It’s no wonder the famous astronomer Galileo Galilei first admired the night sky through his refracting telescope invention in the rolling hills of Tuscany. This area of Italy is known as one of the best places to view the moon’s surface, sunspots and Jupiter’s moons.
Hike nearly 4,300 metres to the summit of the dormant Mauna Kea volcano in Hawaii, and you’ll find the largest astronomical observatory in the world. The volcano’s dry atmosphere and lack of light pollution makes it one of the best places in the world gaze at the stars.
Kiruna, Sweden is on the path to become the hub of space tourism in Europe. But until space tourism fully takes off, Kiruna’s location — nearly 200 kilometres north of the Arctic Circle — makes it one of the most majestic places to admire the aurora borealis.
Death Valley National Park is one of three International Dark Sky Parks in the United States. And although the neon lights of Las Vegas shine roughly 200 kilometres away, Death Valley is still home to some of the darkest nights in all of the United States.

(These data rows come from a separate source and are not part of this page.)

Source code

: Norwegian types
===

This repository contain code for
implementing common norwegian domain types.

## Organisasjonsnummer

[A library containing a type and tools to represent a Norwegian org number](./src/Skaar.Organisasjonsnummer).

If eastern Slovakia isn’t on your stargazing bucket list yet, it definitely should be. The Poloniny Dark-Sky Park is not only known as one of the darkest places in all of Europe, it’s home to the Astronomical Observatory on Kolonica Saddle, and the park’s beech and fir forests are listed as UNESCO World Heritage Sites.

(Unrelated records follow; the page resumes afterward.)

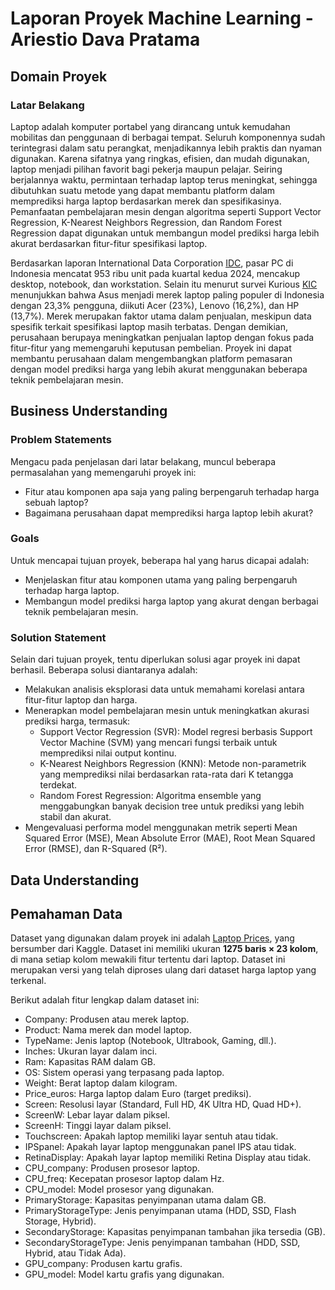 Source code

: # Laporan Proyek Machine Learning - Ariestio Dava Pratama
## Domain Proyek
### Latar Belakang
Laptop adalah komputer portabel yang dirancang untuk kemudahan mobilitas dan penggunaan di berbagai tempat. Seluruh komponennya sudah terintegrasi dalam satu perangkat, menjadikannya lebih praktis dan nyaman digunakan. Karena sifatnya yang ringkas, efisien, dan mudah digunakan, laptop menjadi pilihan favorit bagi pekerja maupun pelajar. Seiring berjalannya waktu, permintaan terhadap laptop terus meningkat, sehingga dibutuhkan suatu metode yang dapat membantu platform dalam memprediksi harga laptop berdasarkan merek dan spesifikasinya. Pemanfaatan pembelajaran mesin dengan algoritma seperti Support Vector Regression, K-Nearest Neighbors Regression, dan Random Forest Regression dapat digunakan untuk membangun model prediksi harga lebih akurat berdasarkan fitur-fitur spesifikasi laptop.

Berdasarkan laporan International Data Corporation [IDC](https://www.idc.com/getdoc.jsp?containerId=prAP52599624), pasar PC di Indonesia mencatat 953 ribu unit pada kuartal kedua 2024, mencakup desktop, notebook, dan workstation. Selain itu menurut survei Kurious [KIC](https://databoks.katadata.co.id/-/statistik/3b8142e85a411d7/kurious-kic-asus-jadi-merek-laptop-yang-paling-banyak-digunakan-konsumen-indonesia?utm_source=chatgpt.com) menunjukkan bahwa Asus menjadi merek laptop paling populer di Indonesia dengan 23,3% pengguna, diikuti Acer (23%), Lenovo (16,2%), dan HP (13,7%). Merek merupakan faktor utama dalam penjualan, meskipun data spesifik terkait spesifikasi laptop masih terbatas. Dengan demikian, perusahaan berupaya meningkatkan penjualan laptop dengan fokus pada fitur-fitur yang memengaruhi keputusan pembelian. Proyek ini dapat membantu perusahaan dalam mengembangkan platform pemasaran dengan model prediksi harga yang lebih akurat menggunakan beberapa teknik pembelajaran mesin.

## Business Understanding
### Problem Statements 
Mengacu pada penjelasan dari latar belakang, muncul beberapa permasalahan yang memengaruhi proyek ini:
- Fitur atau komponen apa saja yang paling berpengaruh terhadap harga sebuah laptop?
- Bagaimana perusahaan dapat memprediksi harga laptop lebih akurat?
### Goals
Untuk mencapai tujuan proyek, beberapa hal yang harus dicapai adalah: 
- Menjelaskan fitur atau komponen utama yang paling berpengaruh terhadap harga laptop.
- Membangun model prediksi harga laptop yang akurat dengan berbagai teknik pembelajaran mesin.
### Solution Statement
Selain dari tujuan proyek, tentu diperlukan solusi agar proyek ini dapat berhasil. Beberapa solusi diantaranya adalah:
- Melakukan analisis eksplorasi data untuk memahami korelasi antara fitur-fitur laptop dan harga.  
- Menerapkan model pembelajaran mesin untuk meningkatkan akurasi prediksi harga, termasuk:  
  - Support Vector Regression (SVR): Model regresi berbasis Support Vector Machine (SVM) yang mencari fungsi terbaik untuk memprediksi nilai output kontinu.  
  - K-Nearest Neighbors Regression (KNN): Metode non-parametrik yang memprediksi nilai berdasarkan rata-rata dari K tetangga terdekat.  
  - Random Forest Regression: Algoritma ensemble yang menggabungkan banyak decision tree untuk prediksi yang lebih stabil dan akurat.  
- Mengevaluasi performa model menggunakan metrik seperti Mean Squared Error (MSE), Mean Absolute Error (MAE), Root Mean Squared Error (RMSE), dan R-Squared (R²).

## Data Understanding 
## Pemahaman Data  
Dataset yang digunakan dalam proyek ini adalah [Laptop Prices](https://www.kaggle.com/datasets/owm4096/laptop-prices), yang bersumber dari Kaggle. Dataset ini memiliki ukuran **1275 baris × 23 kolom**, di mana setiap kolom mewakili fitur tertentu dari laptop. Dataset ini merupakan versi yang telah diproses ulang dari dataset harga laptop yang terkenal.  

Berikut adalah fitur lengkap dalam dataset ini:
- Company: Produsen atau merek laptop.  
- Product: Nama merek dan model laptop.  
- TypeName: Jenis laptop (Notebook, Ultrabook, Gaming, dll.).  
- Inches: Ukuran layar dalam inci.  
- Ram: Kapasitas RAM dalam GB.  
- OS: Sistem operasi yang terpasang pada laptop.  
- Weight: Berat laptop dalam kilogram.  
- Price_euros: Harga laptop dalam Euro (target prediksi).  
- Screen: Resolusi layar (Standard, Full HD, 4K Ultra HD, Quad HD+).  
- ScreenW: Lebar layar dalam piksel.  
- ScreenH: Tinggi layar dalam piksel.  
- Touchscreen: Apakah laptop memiliki layar sentuh atau tidak.  
- IPSpanel: Apakah layar laptop menggunakan panel IPS atau tidak.  
- RetinaDisplay: Apakah layar laptop memiliki Retina Display atau tidak.  
- CPU_company: Produsen prosesor laptop.  
- CPU_freq: Kecepatan prosesor laptop dalam Hz.  
- CPU_model: Model prosesor yang digunakan.  
- PrimaryStorage: Kapasitas penyimpanan utama dalam GB.  
- PrimaryStorageType: Jenis penyimpanan utama (HDD, SSD, Flash Storage, Hybrid).  
- SecondaryStorage: Kapasitas penyimpanan tambahan jika tersedia (GB).  
- SecondaryStorageType: Jenis penyimpanan tambahan (HDD, SSD, Hybrid, atau Tidak Ada).  
- GPU_company: Produsen kartu grafis.  
- GPU_model: Model kartu grafis yang digunakan.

The west block of Grasslands National Park is known for being ridiculously dark, but the east block is even darker. Visitors are welcomed with detailed and colorful views of the Milky Way as well as airglow — a nighttime phenomenon only seen in the world’s darkest places.

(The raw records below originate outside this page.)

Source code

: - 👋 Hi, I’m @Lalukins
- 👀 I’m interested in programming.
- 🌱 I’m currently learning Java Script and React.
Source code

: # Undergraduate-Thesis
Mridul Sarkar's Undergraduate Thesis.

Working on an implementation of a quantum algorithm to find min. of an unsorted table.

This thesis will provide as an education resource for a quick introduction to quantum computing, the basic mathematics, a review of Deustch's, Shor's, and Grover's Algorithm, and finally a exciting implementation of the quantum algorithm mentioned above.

The Arenal Volcano in northwestern Costa Rica is one of the most active in the world. And the beauty of the Arenal Volcano is what gives admiring the night sky in La Fortuna a unique twist. Bright orange lava often flows down the sides of the volcano allowing stargazers the opportunity to view the volcano’s light show paired with shining stars.
Located in Spain’s Canary Islands is one of the best places in the world to admire the night sky from above the clouds. The Caldera de Taburiente National Park on the island of La Palma is home to the roughly 2,400-metre tall Roque de los Muchachos, which houses a number of observatories.
Galloway Forest Park is not just Britain’s largest forest park, it’s a hot spot for stargazers and astronomy buffs from around the world. The park’s remarkably dark skies make it ideal for admiring the aurora borealis, the Andromeda Galaxy and even stellar nurseries.
The Chilean Andes boast some of the most incredible places to admire the night sky due to a lack of atmospheric turbulence. And that’s exactly why the U.K. recently decided to build the largest telescope in the world on top of the Cerro Armazones mountain. If you can’t make it to Cerro Armazones, a multitude of other spots in the Chilean Andes offer breathtaking nighttime scenes.